LUNTE2 - Sensitivity tests of electronic components
BMWi (Bundesministerium für Wirtschaft und Klimaschutz)
Project start: 01.04.2021
Project duration: 36 months
Budget: € 400.300,-
Electronic components of all types are directly exposed to cosmic radiation in space, as there is no protective Earth magnetic field that can at least partially block the radiation in terrestrial applications. A major risk of failure is posed by so-called Single-Event Effects (SEE), which refer to a group of single-ion correlated failure mechanisms such as Single-Event Latchup (SEL) or Single-Event Burnout (SEB).
In a previous project, it was shown that SEEs, especially the destructive SEL, can be reproducibly generated in test objects using a diode laser setup. Now, we will apply this knowledge and expertise to the generation of SEE in microcontrollers and investigate to what extent conclusions regarding radiation hardness can be derived from laser investigations. Furthermore, we want to apply the developed technique of laser-based characterization for the first time to power devices, particularly Superjunction-MOSFETs (CoolMOS). In contrast to other published studies, we will compare the results of the spatially resolved laser investigations with spatially resolved single-ion irradiation, varying the available energy input (Linear Energy Transfer - LET) over a wide spectrum. Through the spatially resolved ion irradiation, we hope to achieve much more accurate comparison possibilities between the laser and ion irradiation experiments.

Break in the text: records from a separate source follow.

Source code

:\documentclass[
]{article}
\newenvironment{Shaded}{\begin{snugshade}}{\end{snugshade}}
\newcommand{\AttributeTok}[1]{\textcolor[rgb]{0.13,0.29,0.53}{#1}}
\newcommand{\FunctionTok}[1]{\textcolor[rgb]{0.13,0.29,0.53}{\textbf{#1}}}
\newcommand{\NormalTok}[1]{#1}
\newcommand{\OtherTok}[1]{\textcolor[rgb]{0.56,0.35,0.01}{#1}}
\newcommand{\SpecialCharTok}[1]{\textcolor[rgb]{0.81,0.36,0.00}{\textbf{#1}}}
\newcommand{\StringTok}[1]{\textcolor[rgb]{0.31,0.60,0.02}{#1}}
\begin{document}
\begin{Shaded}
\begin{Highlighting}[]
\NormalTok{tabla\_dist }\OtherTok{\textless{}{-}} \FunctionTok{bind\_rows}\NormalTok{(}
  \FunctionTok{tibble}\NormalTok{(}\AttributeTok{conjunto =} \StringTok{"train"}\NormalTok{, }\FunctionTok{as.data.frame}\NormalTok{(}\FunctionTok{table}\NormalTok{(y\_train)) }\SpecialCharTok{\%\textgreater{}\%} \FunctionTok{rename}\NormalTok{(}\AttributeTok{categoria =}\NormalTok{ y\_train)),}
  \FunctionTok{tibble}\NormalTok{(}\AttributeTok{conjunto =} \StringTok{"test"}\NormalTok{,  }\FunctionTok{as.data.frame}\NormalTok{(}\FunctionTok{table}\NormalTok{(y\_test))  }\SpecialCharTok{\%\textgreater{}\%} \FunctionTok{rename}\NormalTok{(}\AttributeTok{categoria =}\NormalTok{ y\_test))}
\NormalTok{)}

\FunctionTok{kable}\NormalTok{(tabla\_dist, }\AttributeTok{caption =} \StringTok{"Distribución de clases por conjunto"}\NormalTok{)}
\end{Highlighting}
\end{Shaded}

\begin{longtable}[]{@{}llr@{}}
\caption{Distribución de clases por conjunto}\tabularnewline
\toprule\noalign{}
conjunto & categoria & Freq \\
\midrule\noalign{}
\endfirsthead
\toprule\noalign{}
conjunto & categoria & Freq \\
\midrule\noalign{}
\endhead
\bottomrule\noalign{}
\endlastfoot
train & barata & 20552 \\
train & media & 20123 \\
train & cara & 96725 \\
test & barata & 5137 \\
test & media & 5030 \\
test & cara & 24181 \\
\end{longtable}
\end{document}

Spatially resolved ion irradiation is planned for high LET at the GSI accelerator in Darmstadt and for lower LET at the Helmholtz Center Dresden-Rossendorf (HZDR). Thus, in the project, three approaches to spatially resolved characterization of SEE will be compared:
- Laser irradiation - cost-effective, feasible in the laboratory, easy access
- Spatially resolved ion irradiation with high LET at GSI - elaborate, strongly limited access
- Spatially resolved ion irradiation with low LET at HZDR - medium effort, good and regular access possible.
Ultimately, the results of this project should contribute to a clearer understanding of the possibilities of laser technology in combination with the use of low-LET ion irradiation in SEE investigations and thus to a more informed assessment of the potential of these two easily accessible technologies.